▸ **Work request**
The answer should be a single number: how many lines of the entries below hold the word "artistique".
##############################
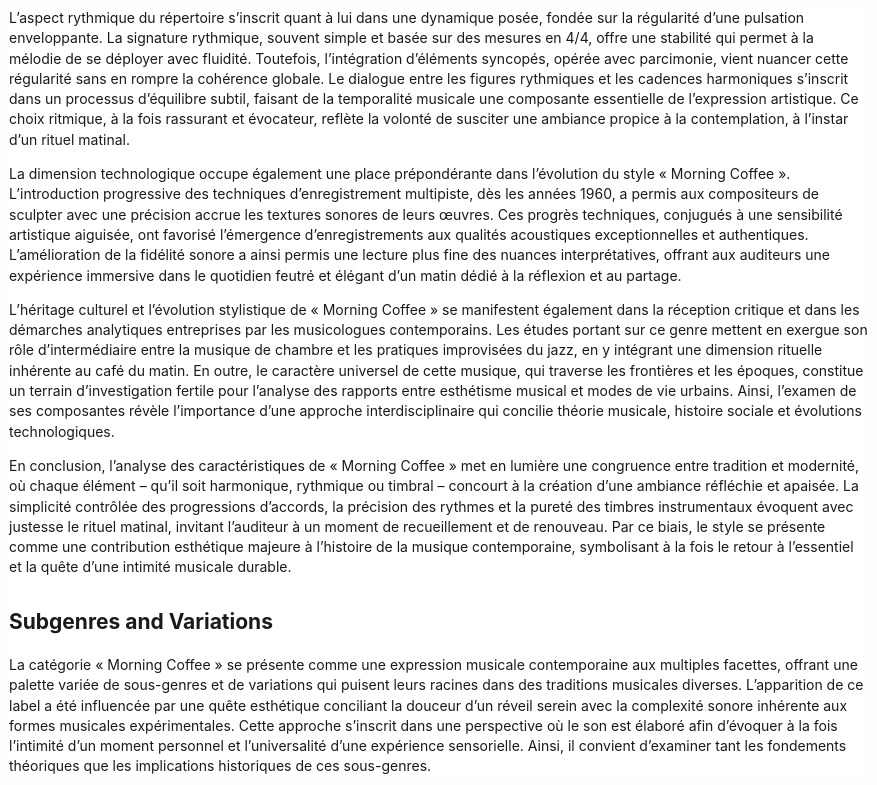 L’aspect rythmique du répertoire s’inscrit quant à lui dans une dynamique posée, fondée sur la
régularité d’une pulsation enveloppante. La signature rythmique, souvent simple et basée sur des
mesures en 4/4, offre une stabilité qui permet à la mélodie de se déployer avec fluidité. Toutefois,
l’intégration d’éléments syncopés, opérée avec parcimonie, vient nuancer cette régularité sans en
rompre la cohérence globale. Le dialogue entre les figures rythmiques et les cadences harmoniques
s’inscrit dans un processus d’équilibre subtil, faisant de la temporalité musicale une composante
essentielle de l’expression artistique. Ce choix ritmique, à la fois rassurant et évocateur, reflète
la volonté de susciter une ambiance propice à la contemplation, à l’instar d’un rituel matinal.

La dimension technologique occupe également une place prépondérante dans l’évolution du style
« Morning Coffee ». L’introduction progressive des techniques d’enregistrement multipiste, dès les
années 1960, a permis aux compositeurs de sculpter avec une précision accrue les textures sonores de
leurs œuvres. Ces progrès techniques, conjugués à une sensibilité artistique aiguisée, ont favorisé
l’émergence d’enregistrements aux qualités acoustiques exceptionnelles et authentiques.
L’amélioration de la fidélité sonore a ainsi permis une lecture plus fine des nuances
interprétatives, offrant aux auditeurs une expérience immersive dans le quotidien feutré et élégant
d’un matin dédié à la réflexion et au partage.

L’héritage culturel et l’évolution stylistique de « Morning Coffee » se manifestent également dans
la réception critique et dans les démarches analytiques entreprises par les musicologues
contemporains. Les études portant sur ce genre mettent en exergue son rôle d’intermédiaire entre la
musique de chambre et les pratiques improvisées du jazz, en y intégrant une dimension rituelle
inhérente au café du matin. En outre, le caractère universel de cette musique, qui traverse les
frontières et les époques, constitue un terrain d’investigation fertile pour l’analyse des rapports
entre esthétisme musical et modes de vie urbains. Ainsi, l’examen de ses composantes révèle
l’importance d’une approche interdisciplinaire qui concilie théorie musicale, histoire sociale et
évolutions technologiques.

En conclusion, l’analyse des caractéristiques de « Morning Coffee » met en lumière une congruence
entre tradition et modernité, où chaque élément – qu’il soit harmonique, rythmique ou timbral –
concourt à la création d’une ambiance réfléchie et apaisée. La simplicité contrôlée des progressions
d’accords, la précision des rythmes et la pureté des timbres instrumentaux évoquent avec justesse le
rituel matinal, invitant l’auditeur à un moment de recueillement et de renouveau. Par ce biais, le
style se présente comme une contribution esthétique majeure à l’histoire de la musique
contemporaine, symbolisant à la fois le retour à l’essentiel et la quête d’une intimité musicale
durable.

## Subgenres and Variations

La catégorie « Morning Coffee » se présente comme une expression musicale contemporaine aux
multiples facettes, offrant une palette variée de sous-genres et de variations qui puisent leurs
racines dans des traditions musicales diverses. L’apparition de ce label a été influencée par une
quête esthétique conciliant la douceur d’un réveil serein avec la complexité sonore inhérente aux
formes musicales expérimentales. Cette approche s’inscrit dans une perspective où le son est élaboré
afin d’évoquer à la fois l’intimité d’un moment personnel et l’universalité d’une expérience
sensorielle. Ainsi, il convient d’examiner tant les fondements théoriques que les implications
historiques de ces sous-genres.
##############################
▸ **Expected answer**
2